AI/ML Framework Integration with DataHub
Why Integrate Your AI/ML System with DataHub?
As a data practitioner, keeping track of your AI experiments, models, and their relationships can be challenging. DataHub makes this easier by providing a central place to organize and track your AI assets.
This guide will show you how to integrate your AI workflows with DataHub. With integrations for popular ML platforms like MLflow and Amazon SageMaker, DataHub enables you to easily find and share AI models across your organization, track how models evolve over time, and understand how training data connects to each model. Most importantly, it enables seamless collaboration on AI projects by making everything discoverable and connected.
Goals Of This Guide
In this guide, you'll learn how to:
- Create your basic AI components (models, experiments, runs)
- Connect these components to build a complete AI system
- Track relationships between models, data, and experiments
Core AI Concepts
Here's what you need to know about the key components in DataHub:
- Experiments are collections of training runs for the same project, like all attempts to build a churn predictor
- Training Runs are attempts to train a model within an experiment, capturing parameters and results
- Model Groups organize related models together, like all versions of your churn predictor
- Models are successful training runs registered for production use
The hierarchy works like this:
- Every run belongs to an experiment
- Successful runs can be registered as models
- Models belong to a model group
- Not every run becomes a model
Different AI platforms (MLflow, Amazon SageMaker) have their own terminology. To keep things consistent, we'll use DataHub's terms throughout this guide. Here's how DataHub's terminology maps to these platforms:
DataHub | Description | MLflow | SageMaker |
---|---|---|---|
ML Model Group | Collection of related models | Model | Model Group |
ML Model | Versioned artifact in a model group | Model Version | Model Version |
ML Training Run | Single training attempt | Run | Training Job |
ML Experiment | Collection of training runs | Experiment | Experiment |
For platform-specific details, see our integration guides for MLflow and Amazon SageMaker.
Basic Setup
To follow this tutorial, you'll need DataHub Quickstart deployed locally. For detailed steps, see the Datahub Quickstart Guide.
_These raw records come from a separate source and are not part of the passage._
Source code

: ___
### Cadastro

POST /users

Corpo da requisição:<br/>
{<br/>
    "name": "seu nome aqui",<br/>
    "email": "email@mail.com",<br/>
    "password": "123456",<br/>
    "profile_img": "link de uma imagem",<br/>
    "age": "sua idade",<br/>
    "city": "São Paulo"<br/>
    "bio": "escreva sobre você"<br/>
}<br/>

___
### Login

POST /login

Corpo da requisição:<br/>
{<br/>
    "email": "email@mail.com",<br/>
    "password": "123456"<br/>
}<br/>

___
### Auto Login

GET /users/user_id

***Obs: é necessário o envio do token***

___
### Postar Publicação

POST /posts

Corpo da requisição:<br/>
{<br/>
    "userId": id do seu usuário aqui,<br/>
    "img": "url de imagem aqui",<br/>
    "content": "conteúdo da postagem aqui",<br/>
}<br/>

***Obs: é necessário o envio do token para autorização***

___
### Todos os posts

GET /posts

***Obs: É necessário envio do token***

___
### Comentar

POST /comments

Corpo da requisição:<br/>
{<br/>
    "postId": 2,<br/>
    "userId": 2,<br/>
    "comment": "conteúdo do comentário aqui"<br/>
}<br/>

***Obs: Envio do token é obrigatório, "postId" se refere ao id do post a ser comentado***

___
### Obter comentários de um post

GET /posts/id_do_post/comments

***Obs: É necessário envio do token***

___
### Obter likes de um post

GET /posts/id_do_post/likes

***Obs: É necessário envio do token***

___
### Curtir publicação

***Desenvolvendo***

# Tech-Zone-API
Next, set up the Python client for DataHub using DatahubAIClient
defined in here.
Create a token in DataHub UI and replace <your_token>
with your token:
from dh_ai_client import DatahubAIClient
client = DatahubAIClient(token="<your_token>", server_url="http://localhost:9002")
Throughout this guide, we'll show how to verify changes using GraphQL queries.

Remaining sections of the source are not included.